Work instructions: Using the material below, copy every line where "xref" appears.

Dataset records:
☆ ☆ ☆ ☆

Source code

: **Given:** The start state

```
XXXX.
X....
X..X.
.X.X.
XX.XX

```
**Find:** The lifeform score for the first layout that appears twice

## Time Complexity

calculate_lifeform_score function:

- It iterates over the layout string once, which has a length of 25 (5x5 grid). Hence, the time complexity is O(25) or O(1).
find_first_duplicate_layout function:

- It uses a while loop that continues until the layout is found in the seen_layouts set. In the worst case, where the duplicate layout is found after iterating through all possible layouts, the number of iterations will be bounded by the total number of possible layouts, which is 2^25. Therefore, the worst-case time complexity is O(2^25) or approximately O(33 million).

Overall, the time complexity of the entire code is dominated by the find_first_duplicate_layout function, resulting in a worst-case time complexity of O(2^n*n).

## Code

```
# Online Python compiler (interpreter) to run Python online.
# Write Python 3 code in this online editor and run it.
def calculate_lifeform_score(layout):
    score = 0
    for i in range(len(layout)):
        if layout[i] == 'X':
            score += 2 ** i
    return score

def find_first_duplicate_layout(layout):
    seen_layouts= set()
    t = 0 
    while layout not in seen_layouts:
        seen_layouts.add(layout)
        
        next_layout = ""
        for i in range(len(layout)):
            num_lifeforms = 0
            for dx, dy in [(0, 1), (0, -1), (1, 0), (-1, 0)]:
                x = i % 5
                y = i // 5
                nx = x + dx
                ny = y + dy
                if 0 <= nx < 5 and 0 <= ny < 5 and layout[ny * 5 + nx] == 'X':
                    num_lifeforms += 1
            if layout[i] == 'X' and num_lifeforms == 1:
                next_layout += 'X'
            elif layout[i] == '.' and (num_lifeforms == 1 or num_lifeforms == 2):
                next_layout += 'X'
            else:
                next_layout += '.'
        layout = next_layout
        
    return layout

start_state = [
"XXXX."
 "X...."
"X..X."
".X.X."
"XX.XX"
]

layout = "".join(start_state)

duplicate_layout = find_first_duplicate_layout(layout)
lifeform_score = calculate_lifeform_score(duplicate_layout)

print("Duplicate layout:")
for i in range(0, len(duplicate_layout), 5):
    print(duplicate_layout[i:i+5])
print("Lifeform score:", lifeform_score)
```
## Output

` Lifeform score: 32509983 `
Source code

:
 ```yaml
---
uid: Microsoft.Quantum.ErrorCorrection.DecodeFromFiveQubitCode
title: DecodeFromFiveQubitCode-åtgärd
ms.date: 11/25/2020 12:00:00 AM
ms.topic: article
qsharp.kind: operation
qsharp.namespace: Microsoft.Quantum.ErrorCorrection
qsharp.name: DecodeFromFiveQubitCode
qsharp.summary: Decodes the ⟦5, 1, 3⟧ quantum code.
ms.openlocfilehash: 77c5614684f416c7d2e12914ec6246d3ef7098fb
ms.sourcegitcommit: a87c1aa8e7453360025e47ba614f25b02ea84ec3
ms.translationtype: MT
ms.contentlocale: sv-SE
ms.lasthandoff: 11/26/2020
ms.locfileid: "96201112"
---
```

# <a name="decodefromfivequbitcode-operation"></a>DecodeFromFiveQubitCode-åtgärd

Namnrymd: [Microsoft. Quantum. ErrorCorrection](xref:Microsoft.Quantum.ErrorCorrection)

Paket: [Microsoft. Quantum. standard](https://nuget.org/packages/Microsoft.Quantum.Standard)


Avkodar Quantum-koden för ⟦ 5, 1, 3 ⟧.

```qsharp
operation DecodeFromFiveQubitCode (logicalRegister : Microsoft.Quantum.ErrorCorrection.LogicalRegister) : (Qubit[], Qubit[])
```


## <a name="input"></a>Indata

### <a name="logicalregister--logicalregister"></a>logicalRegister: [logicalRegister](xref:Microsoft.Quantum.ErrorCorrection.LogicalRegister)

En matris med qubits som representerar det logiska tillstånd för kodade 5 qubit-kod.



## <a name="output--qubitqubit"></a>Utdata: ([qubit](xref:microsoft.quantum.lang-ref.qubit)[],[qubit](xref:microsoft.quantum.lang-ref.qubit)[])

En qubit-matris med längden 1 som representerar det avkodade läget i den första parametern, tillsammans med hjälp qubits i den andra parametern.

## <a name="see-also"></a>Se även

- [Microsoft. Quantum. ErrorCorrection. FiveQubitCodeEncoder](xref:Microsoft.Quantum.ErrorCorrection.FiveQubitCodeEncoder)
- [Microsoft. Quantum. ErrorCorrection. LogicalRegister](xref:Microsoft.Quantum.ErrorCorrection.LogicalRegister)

☆ ☆ ☆ ☆

Exercise result:
Namnrymd: [Microsoft. Quantum. ErrorCorrection](xref:Microsoft.Quantum.ErrorCorrection)
### <a name="logicalregister--logicalregister"></a>logicalRegister: [logicalRegister](xref:Microsoft.Quantum.ErrorCorrection.LogicalRegister)
## <a name="output--qubitqubit"></a>Utdata: ([qubit](xref:microsoft.quantum.lang-ref.qubit)[],[qubit](xref:microsoft.quantum.lang-ref.qubit)[])
- [Microsoft. Quantum. ErrorCorrection. FiveQubitCodeEncoder](xref:Microsoft.Quantum.ErrorCorrection.FiveQubitCodeEncoder)
- [Microsoft. Quantum. ErrorCorrection. LogicalRegister](xref:Microsoft.Quantum.ErrorCorrection.LogicalRegister)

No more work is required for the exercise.